## Aim of the task
Locate each line in the records containing "null". Copy it.
══════════
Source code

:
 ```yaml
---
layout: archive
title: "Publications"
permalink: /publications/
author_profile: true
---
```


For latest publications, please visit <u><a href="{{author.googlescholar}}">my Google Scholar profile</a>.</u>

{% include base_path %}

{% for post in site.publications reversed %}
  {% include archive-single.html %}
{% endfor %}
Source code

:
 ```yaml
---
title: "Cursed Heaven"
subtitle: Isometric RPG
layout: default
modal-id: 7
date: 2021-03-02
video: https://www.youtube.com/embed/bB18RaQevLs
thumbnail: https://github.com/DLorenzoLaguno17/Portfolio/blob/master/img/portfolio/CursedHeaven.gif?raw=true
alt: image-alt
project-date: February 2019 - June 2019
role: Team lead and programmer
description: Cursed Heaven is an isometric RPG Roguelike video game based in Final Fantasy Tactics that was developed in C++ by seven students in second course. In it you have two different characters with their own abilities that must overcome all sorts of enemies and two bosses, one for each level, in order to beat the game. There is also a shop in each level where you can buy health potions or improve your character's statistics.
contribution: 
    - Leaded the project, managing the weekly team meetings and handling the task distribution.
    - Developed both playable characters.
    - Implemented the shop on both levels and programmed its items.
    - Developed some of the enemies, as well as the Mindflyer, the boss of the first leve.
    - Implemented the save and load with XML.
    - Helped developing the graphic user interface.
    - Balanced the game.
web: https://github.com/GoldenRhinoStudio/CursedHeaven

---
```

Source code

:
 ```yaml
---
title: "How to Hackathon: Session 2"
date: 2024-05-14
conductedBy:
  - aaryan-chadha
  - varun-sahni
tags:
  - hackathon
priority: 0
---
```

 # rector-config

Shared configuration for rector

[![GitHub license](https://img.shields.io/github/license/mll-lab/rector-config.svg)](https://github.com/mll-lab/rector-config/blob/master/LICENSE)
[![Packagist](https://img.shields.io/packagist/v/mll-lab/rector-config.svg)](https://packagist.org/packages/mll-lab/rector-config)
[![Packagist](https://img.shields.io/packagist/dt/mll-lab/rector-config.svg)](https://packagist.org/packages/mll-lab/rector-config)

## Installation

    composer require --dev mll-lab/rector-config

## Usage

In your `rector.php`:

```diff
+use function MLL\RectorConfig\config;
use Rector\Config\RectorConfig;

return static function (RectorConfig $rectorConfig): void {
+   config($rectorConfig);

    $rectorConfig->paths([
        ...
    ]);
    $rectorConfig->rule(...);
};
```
══════════
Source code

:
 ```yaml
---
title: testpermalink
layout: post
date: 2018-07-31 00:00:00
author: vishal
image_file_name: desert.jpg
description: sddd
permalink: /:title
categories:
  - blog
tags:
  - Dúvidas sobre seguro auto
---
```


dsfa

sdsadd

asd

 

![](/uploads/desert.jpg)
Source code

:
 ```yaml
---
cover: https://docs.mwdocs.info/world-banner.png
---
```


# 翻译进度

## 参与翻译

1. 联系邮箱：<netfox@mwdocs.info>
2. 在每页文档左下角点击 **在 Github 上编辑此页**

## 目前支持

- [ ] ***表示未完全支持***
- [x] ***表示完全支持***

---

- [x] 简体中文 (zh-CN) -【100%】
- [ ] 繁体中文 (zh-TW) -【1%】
══════════
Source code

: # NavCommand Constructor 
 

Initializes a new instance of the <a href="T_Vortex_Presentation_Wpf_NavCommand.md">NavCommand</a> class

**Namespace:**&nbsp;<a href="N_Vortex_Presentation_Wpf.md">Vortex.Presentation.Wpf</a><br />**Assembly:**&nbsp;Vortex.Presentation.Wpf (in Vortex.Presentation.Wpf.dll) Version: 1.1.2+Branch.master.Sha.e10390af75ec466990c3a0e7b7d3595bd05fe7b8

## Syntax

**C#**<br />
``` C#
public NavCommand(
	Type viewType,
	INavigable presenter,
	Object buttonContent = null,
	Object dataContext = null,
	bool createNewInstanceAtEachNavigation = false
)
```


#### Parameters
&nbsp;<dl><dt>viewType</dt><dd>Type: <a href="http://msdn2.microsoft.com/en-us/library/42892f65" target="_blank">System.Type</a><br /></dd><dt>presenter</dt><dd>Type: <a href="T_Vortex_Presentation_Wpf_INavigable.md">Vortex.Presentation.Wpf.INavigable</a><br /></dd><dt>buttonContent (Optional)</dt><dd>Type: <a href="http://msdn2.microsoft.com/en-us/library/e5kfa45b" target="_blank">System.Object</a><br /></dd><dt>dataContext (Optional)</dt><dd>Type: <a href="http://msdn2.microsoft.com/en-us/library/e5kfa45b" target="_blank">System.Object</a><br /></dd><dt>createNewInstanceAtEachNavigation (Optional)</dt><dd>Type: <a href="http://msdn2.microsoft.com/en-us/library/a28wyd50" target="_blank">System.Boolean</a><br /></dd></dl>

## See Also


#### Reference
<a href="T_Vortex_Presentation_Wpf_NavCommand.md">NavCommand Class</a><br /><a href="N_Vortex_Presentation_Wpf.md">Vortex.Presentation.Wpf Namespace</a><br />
══════════
## Written answer
	Object buttonContent = null,
	Object dataContext = null,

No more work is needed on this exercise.